Ci sono due realtà indiscutibili, riguardo al concetto 'Persona'. La prima sta che siamo nati tutti da un ventre materno e non importa se con attrezzi medici o meno; la seconda sta che come persona si nasce, limiti si possiedono. Il vero problema sta che purtroppo, noi vediamo sono quelli visivi che riguardano il non poter camminare autonomamente, non possedere un linguaggio perfettamente chiaro, essere ciechi e via dicendo. Ci fermiamo, quasi involontariamente o volutamente al visivo, dimenticandoci che, come dicevo prima, tutti siamo limitati, soprattutto sul piano emotivo, sensoriale, morale, io dico sempre che il peggior handicap è quello che non si vede, anche perché, se la disabilità fisica si può educare, l'angoscia, la solitudine, i turbamenti, le paure e molti altri stati d'essere della persona cosiddetta 'Normale', come non si vedono, molto spesso, creano una solitudine peggiore di quella che può essere considerato disabile. Quando io dico che bisogna abbattere i muri, non mi riferisco solo verso di noi, ma nei confronti di tutte le persone. Migranti, marocchini, anziani, donne, bambini. Dovremmo comprendere che, anche se pur vero che siamo nati singolarmente, nessuno, proprio nessuno è sufficiente a se stesso. Tutti siamo dipendiamo dal giudizio dagli altri. L'importante è non cadere nel loro volere. Siamo noi che dobbiamo credere in noi stessi. Lei mi chiede se la diversità è un'opportunità. No. Astutamente no. La diversità del soggetto 'Persona' è originalità. Originalità nel pensare, palare, comunicare, fare, creare e così via. Se noi, associamo tutte queste cose a ogni singola persona, anche a chi per noi è o ci appare disabile, ci accorgeremo che siamo tutti disuguali ma noi dissimili. Siamo tutti disuguali nell'immagine, nel fare per poter raggiungere e cosi via, ma non certamente nel desiderare, soffrire, sperare, sognare, essere amati. Se non prendiamo consapevolezza che come persona si nasce limiti si possiedono, l'indifferenza verso il nostro prossimo, la farà sempre da padrone.
 
«Lei è un autore molto prolifico; dei suoi numerosi titoli, in particolare mi ha colpito il suo precedente lavoro: il saggio “Educarsi alla disabilità”. Vuole raccontarci di cosa parla? Quali sono i motivi che l'hanno spinta a scriverlo?»

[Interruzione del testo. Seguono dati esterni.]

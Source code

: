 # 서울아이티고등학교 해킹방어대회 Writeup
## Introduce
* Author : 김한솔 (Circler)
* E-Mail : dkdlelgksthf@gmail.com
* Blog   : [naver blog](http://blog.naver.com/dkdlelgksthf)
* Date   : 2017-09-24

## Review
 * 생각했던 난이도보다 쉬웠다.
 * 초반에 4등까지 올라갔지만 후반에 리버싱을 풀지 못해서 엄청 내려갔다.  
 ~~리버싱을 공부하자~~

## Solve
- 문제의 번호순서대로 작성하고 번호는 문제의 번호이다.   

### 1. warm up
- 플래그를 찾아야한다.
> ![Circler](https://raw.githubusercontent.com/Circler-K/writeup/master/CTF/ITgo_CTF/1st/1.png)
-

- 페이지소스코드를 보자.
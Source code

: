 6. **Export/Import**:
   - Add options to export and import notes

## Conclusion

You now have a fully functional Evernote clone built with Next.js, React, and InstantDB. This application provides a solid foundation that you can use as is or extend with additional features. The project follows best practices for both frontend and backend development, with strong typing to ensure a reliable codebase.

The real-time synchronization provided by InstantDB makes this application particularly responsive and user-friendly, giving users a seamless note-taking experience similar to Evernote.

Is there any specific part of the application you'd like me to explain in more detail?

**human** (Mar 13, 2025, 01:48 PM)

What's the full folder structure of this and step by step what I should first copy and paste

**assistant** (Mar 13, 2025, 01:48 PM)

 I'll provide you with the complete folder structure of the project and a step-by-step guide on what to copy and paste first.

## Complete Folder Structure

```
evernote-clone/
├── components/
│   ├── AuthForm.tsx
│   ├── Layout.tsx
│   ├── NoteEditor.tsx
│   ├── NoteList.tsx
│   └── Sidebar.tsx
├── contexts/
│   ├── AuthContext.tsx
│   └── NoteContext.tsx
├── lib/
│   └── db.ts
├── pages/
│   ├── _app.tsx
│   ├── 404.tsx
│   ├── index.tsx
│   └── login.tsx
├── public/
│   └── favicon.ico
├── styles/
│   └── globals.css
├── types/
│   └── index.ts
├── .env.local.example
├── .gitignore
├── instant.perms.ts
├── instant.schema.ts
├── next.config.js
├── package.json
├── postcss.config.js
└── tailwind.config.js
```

Uno o il peggiore abbaglio che a prima vista può allontanarci dal significato di persona normale, soprattutto sotto l'aspetto sensitivo, non sta unicamente nel confondere l'immaginane dalla sua realtà. Anzi, questo è il danno minore, poiché, anche se l'essere normali, è solo una questione di punti di vista, l'uso delle parole che noi usiamo per identificarla o apostrofarla, non solo feriscono l'animo di chi le sente, ma oltre a dare tutto per scontato, creano solitudine ed emarginazione. Di tutti, i peggiori sono tre: 'Handicappata', 'Disabile' e 'Invalido civile'. Io credo che prima di essere uno o meglio, una di queste figure o immagine, si è persona e cioè, fonte di pensiero e sensazioni. È il pensiero e il proprio modo di aprirsi alla vita, il primo biglietto da visita di una persona, non il suo stato fisico o immobilità delle proprie gambe e altro. Ecco cosa desideravo far comprendere. Bisogna uscire dagli stereotipi, dallo scontato. Siamo tutti soggetti originali e come tali, con le proprie caratteristiche, il proprio modo di pensare, fare e soprattutto d'agire. La disabilità, non è un castigo e ne, soprattutto un progetto di Dio, come sostiene tutt'oggi la Chiesa, e tanto mento, una vergogna per dei genitori, com'era nel passato e in piccola minoranza o particolari circostanze, lo è ancora. È semplicemente uno stato d'essere che trova la sua pacificazione sensoriale, solo nel momento in cui diventa parte attiva e sensitiva nell'eterogeneità del mondo della persona. Scrivere 'Educarsi alla disabilità', è stato, principalmente un confronto che me stesso, più che un messaggio rivolto alla società. Io non sono è tanto mento, ho le basi per educare. Mi sono limitato solo a donare il mio pensiero per avere un confronto con gli altri. Questo è stato il motivo principale che mi ha condotto a scriverlo.